Mes réflexions d’avril concernent également l’autre pôle du monde arménien, que nous appelons superficiellement et si facilement la diaspora. Nous oublions souvent que cette partie multimillionnaire de notre peuple, désignée par ce seul mot, est littéralement dispersée sur la quasi-totalité de la surface de la planète. Il est donc tout à fait irréaliste que des personnes occupant souvent des postes importants parlent de « l’attitude de la diaspora », de « la pensée de la diaspora » ou des « attentes de la diaspora » comme d’un facteur unitaire national important qui devrait soutenir la mise en œuvre des exigences nationales de diverses manières.
Chers compatriotes, en ces jours d’avril, il est temps d’adopter enfin sérieusement et de manière réaliste une attitude telle que la diaspora devienne un facteur national vraiment important qui peut apporter son grand bénéfice à la patrie et à la lutte de la nation pour sa survie.
La diaspora, composée de millions d’individus, est véritablement riche en personnes à fort potentiel intellectuel et matériel et qui ont connu une réussite exceptionnelle. Au cours du siècle dernier, la diaspora arménienne a pu créer en son sein d’importantes organisations politiques, culturelles, philanthropiques et ecclésiastiques. Cependant, bien qu’il existe quelques liens de coordination ou d’unification entre ses différentes parties, la diaspora arménienne reste largement dispersée et collectivement inorganisée, et ne démontre donc que très peu de capacités sur la scène mondiale.
Nous avons fait l’expérience de cette incapacité au cours des derniers mois et des dernières années. Alors que l’Arménie et l’Artsakh vivaient l’une des périodes les plus tragiques de leur histoire sous les yeux indifférents de l’ensemble du monde dit civilisé, la diaspora, que nous considérions comme si importante, n’a pas pu exercer une influence suffisante pour prévenir ou même atténuer cette tragédie. J’ai abordé cette question extrêmement importante il y a plusieurs mois, en appelant tous les cercles dirigeants de la diaspora à faire preuve de courage pour lancer la création d’une structure politique diaspora-Arménie unie, qui disposerait de ressources financières, intellectuelles, juridiques et d’autres ressources aujourd’hui facilement accessibles.

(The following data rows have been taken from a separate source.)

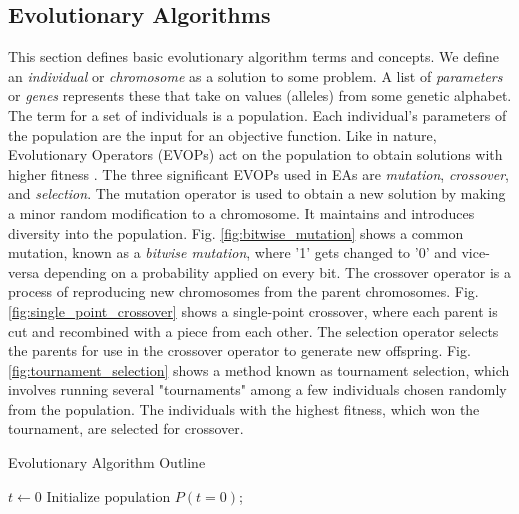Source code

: \documentclass[mscthesis, 11pt]{usiinfthesis}
\theoremstyle{newdefinition}
\begin{document}
\subsection{Evolutionary Algorithms}
This section defines basic evolutionary algorithm terms and concepts. We define an \textit{individual} or \textit{chromosome} as a solution to some problem. A list of \textit{parameters} or \textit{genes} represents these that take on values (alleles) from some genetic alphabet. The term for a set of individuals is a population. Each individual's parameters of the population are the input for an objective function. Like in nature, Evolutionary Operators (EVOPs) act on the population to obtain solutions with higher fitness \cite[~pp.~24--25]{coello_coello_basic_2007}. The three significant EVOPs used in EAs are \textit{mutation}, \textit{crossover}, and \textit{selection}. The mutation operator is used to obtain a new solution by making a minor random modification to a chromosome. It maintains and introduces diversity into the population. Fig. \ref{fig:bitwise_mutation} shows a common mutation, known as a \textit{bitwise mutation}, where '1' gets changed to '0' and vice-versa depending on a probability applied on every bit. The crossover operator is a process of reproducing new chromosomes from the parent chromosomes. Fig. \ref{fig:single_point_crossover} shows a single-point crossover, where each parent is cut and recombined with a piece from each other. The selection operator selects the parents for use in the crossover operator to generate new offspring. Fig. \ref{fig:tournament_selection} shows a method known as tournament selection, which involves running several "tournaments" among a few individuals chosen randomly from the population. The individuals with the highest fitness, which won the tournament, are selected for crossover.
\begin{algorithm}
\caption{Evolutionary Algorithm Outline}\label{alg:ea}
$t \gets 0$\;
Initialize population $P(t = 0)$;\\
\end{algorithm}
\end{document}
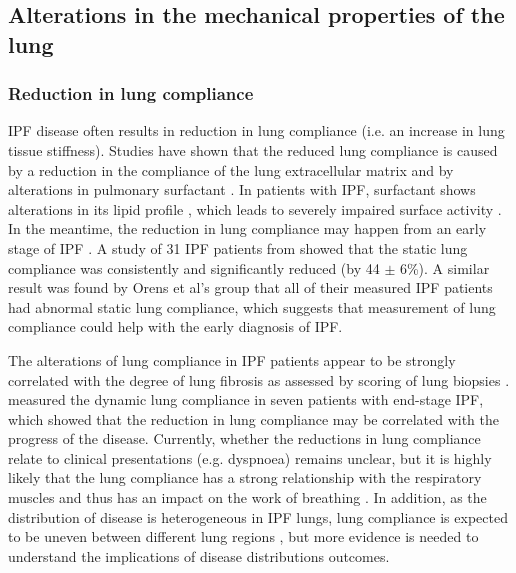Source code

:\subsection{Alterations in the mechanical properties of the lung} \label{MechanicalAlteration}
\subsubsection{Reduction in lung compliance}
IPF disease often results in reduction in lung compliance (i.e. an increase in lung tissue stiffness). Studies have shown that the reduced lung compliance is caused by a reduction in the compliance of the lung extracellular matrix and by alterations in pulmonary surfactant \citep{plantier2018physiology}. In patients with IPF, surfactant shows alterations in its lipid profile \citep{gunther1999surfactant, schmidt2002altered}, which leads to severely impaired surface activity \citep{gunther1999surfactant}. In the meantime, the reduction in lung compliance may happen from an early stage of IPF \citep{plantier2018physiology}. A study of 31 IPF patients from \cite{zielonka2010angiogenic} showed that the static lung compliance was consistently and significantly reduced (by 44 $\pm$ 6\%). A similar result was found by Orens et al's group \citep{orens1995sensitivity} that all of their measured IPF patients had abnormal static lung compliance, which suggests that measurement of lung compliance could help with the early diagnosis of IPF.

The alterations of lung compliance in IPF patients appear to be strongly correlated with the degree of lung fibrosis as assessed by scoring of lung biopsies \citep{fulmer1979morphologic,plantier2018physiology}. \cite{nava1999lung} measured the dynamic lung compliance in seven patients with end-stage IPF, which showed that the reduction in lung compliance may be correlated with the progress of the disease. Currently, whether the reductions in lung compliance relate to clinical presentations (e.g. dyspnoea) remains unclear, but it is highly likely that the lung compliance has a strong relationship with the respiratory muscles and thus has an impact on the work of breathing \citep{plantier2018physiology}. In addition, as the distribution of disease is heterogeneous in IPF lungs, lung compliance is expected to be uneven between different lung regions \citep{organ2015structural}, but more evidence is needed to understand the implications of disease distributions outcomes.

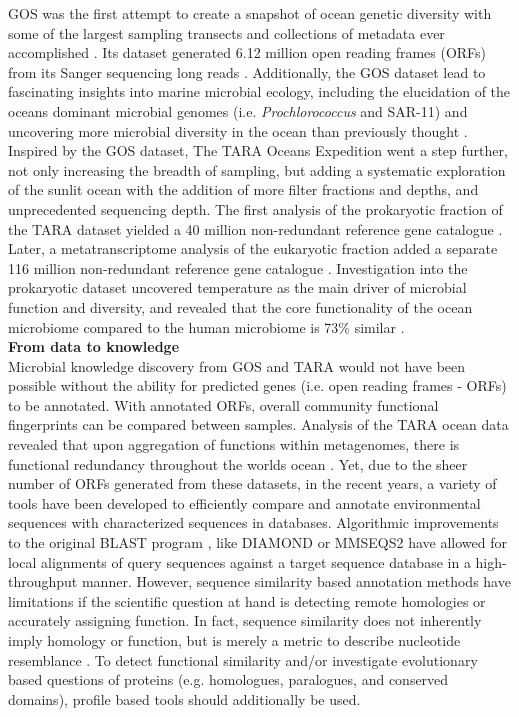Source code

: GOS was the first attempt to create a snapshot of ocean genetic diversity with some of the largest sampling transects and collections of metadata ever accomplished \citep{Rusch_2007}. Its dataset generated 6.12 million open reading frames (ORFs) from its Sanger sequencing long reads \citep{Yooseph_2007}. Additionally, the GOS dataset lead to fascinating insights into marine microbial ecology, including the elucidation of the ocean\textquotesingle s dominant microbial genomes (i.e. \textit{Prochlorococcus} and SAR-11) and uncovering more microbial diversity in the ocean than previously thought \citep{Nealson_2007, Venter_2004, Rusch_2007, Yooseph_2007}.\\

Inspired by the GOS dataset, The TARA Oceans Expedition went a step further, not only increasing the breadth of sampling, but adding a systematic exploration of the sunlit ocean with the addition of more filter fractions and depths, and unprecedented sequencing depth. The first analysis of the prokaryotic fraction of the TARA dataset yielded a 40 million non-redundant reference gene catalogue \citep{Sunagawa_2015}. Later, a metatranscriptome analysis of the eukaryotic fraction added a separate 116 million non-redundant reference gene catalogue \citep{Carradec_2018}. Investigation into the prokaryotic dataset uncovered temperature as the main driver of microbial function and diversity, and revealed that the core functionality of the ocean microbiome compared to the human microbiome is 73\% similar \citep{Sunagawa_2015}.\\

\textbf{From data to knowledge}\\

Microbial knowledge discovery from GOS and TARA would not have been possible without the ability for predicted genes (i.e. open reading frames - ORFs) to be annotated. With annotated ORFs, overall community functional fingerprints can be compared between samples. Analysis of the TARA ocean data revealed that upon aggregation of functions within metagenomes, there is functional redundancy throughout the world\textquotesingle s ocean \citep{Louca_2016}. Yet, due to the sheer number of ORFs generated from these datasets, in the recent years, a variety of tools have been developed to efficiently compare and annotate environmental sequences with characterized sequences in databases. Algorithmic improvements to the original BLAST program \citep{Altschul_1990}, like DIAMOND \citep{Buchfink_2014} or MMSEQS2 \citep{Steinegger_2017} have allowed for local alignments of query sequences against a target sequence database in a high-throughput manner. However, sequence similarity based annotation methods have limitations if the scientific question at hand is detecting remote homologies or accurately assigning function. In fact, sequence similarity does not inherently imply homology or function, but is merely a metric to describe nucleotide resemblance \citep{States_1991}. To detect functional similarity and/or investigate evolutionary based questions of proteins (e.g. homologues, paralogues, and conserved domains), profile based tools should additionally be used.\\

La nécessité d’un puissant système de résistance panarménienne
L’objectif ultime est que cette structure globale coordonnée par l’Arménie et la diaspora forme un puissant système de résistance panarménienne, nécessaire pour que l’Arménie puisse résister avec succès à toutes les attaques prévisibles à venir par le biais de ses médias, de sa diplomatie, de son économie et de son armée.
Il s’agit là d’une conclusion très simple et logique de nos réflexions d’avril, même si je suis conscient que sa mise en œuvre, sans précédent, est très difficile dans la réalité.
Cependant, comme nous l’avons souligné plus haut, si le monde arménien se contente des commémorations classiques d’avril, le gouvernement, l’opposition, le parti politique, l’église ou les dirigeants intellectuels d’aujourd’hui seront collectivement tenus responsables de toutes les tristes conséquences des calamités existentielles et tragiques attendues.
Au lieu de cela, ceux qui ont des prétentions à la direction dans la patrie ou dans la diaspora doivent surmonter tous les obstacles prévisibles avec le maximum d’efforts. C’est ainsi que nous pourrons, sinon parfaitement, du moins avec un certain succès, relever ce grand défi pour assurer la survie honorable de l’État arménien et remplir véritablement notre devoir, tout en honorant la mémoire de nos innombrables et saints martyrs.